Problem →
Filter the entries for the word "that". Copy each line in which it occurs.

Start of Data shown

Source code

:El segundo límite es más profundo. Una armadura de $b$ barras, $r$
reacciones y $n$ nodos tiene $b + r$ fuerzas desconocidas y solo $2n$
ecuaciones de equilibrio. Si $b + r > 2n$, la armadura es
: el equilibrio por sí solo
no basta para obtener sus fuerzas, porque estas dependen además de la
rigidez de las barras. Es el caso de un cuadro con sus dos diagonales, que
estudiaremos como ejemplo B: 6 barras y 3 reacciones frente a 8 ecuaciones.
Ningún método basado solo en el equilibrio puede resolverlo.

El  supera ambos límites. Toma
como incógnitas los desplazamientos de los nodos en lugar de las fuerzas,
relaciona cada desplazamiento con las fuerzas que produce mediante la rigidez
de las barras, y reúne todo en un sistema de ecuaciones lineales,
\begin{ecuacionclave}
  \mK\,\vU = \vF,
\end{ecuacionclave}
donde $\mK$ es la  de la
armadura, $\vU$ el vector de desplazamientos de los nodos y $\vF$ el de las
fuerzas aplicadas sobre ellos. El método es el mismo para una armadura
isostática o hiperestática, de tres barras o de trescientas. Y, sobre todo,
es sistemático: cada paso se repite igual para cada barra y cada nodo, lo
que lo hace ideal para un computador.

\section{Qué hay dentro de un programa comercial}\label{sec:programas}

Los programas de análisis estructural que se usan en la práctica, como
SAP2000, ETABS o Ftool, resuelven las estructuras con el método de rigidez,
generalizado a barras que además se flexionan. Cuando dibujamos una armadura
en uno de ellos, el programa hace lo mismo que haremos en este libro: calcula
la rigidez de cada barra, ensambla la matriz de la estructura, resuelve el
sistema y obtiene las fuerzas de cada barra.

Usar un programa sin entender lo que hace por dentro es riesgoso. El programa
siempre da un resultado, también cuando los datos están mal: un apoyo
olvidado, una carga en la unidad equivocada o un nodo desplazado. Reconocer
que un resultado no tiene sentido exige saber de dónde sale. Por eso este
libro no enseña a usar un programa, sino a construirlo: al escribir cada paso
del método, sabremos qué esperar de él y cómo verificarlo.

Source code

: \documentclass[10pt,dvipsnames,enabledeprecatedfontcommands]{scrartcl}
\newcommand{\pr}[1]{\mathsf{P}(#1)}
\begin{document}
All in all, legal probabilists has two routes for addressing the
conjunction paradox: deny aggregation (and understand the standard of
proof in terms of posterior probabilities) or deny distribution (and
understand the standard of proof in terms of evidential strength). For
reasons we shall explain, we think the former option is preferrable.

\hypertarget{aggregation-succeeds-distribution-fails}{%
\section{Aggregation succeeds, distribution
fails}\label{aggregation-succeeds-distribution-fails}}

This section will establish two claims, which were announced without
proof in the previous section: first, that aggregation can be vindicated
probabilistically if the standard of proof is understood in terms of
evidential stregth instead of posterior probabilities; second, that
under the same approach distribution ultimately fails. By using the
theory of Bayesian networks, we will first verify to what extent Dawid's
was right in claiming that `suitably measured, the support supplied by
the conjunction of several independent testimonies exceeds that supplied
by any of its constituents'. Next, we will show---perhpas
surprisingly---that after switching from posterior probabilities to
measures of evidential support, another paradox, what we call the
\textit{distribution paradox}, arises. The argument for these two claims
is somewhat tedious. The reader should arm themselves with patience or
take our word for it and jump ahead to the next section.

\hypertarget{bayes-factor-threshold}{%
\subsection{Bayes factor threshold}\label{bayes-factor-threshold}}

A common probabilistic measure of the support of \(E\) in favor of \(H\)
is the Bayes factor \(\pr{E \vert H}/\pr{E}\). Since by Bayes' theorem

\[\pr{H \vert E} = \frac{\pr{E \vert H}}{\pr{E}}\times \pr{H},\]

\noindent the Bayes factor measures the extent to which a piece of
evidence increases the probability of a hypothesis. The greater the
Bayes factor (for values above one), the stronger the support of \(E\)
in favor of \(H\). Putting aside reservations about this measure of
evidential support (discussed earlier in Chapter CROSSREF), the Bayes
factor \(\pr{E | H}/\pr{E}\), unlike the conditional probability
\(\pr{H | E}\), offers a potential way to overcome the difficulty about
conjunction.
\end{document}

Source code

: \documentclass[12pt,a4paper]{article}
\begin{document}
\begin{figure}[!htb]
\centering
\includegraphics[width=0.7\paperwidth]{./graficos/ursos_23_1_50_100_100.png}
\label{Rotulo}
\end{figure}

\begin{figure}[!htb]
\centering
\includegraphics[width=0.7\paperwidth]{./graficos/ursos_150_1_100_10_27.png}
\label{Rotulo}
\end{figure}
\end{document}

End of Data shown

Exercise solution →
proof in the previous section: first, that aggregation can be vindicated
evidential stregth instead of posterior probabilities; second, that
was right in claiming that `suitably measured, the support supplied by
the conjunction of several independent testimonies exceeds that supplied
surprisingly---that after switching from posterior probabilities to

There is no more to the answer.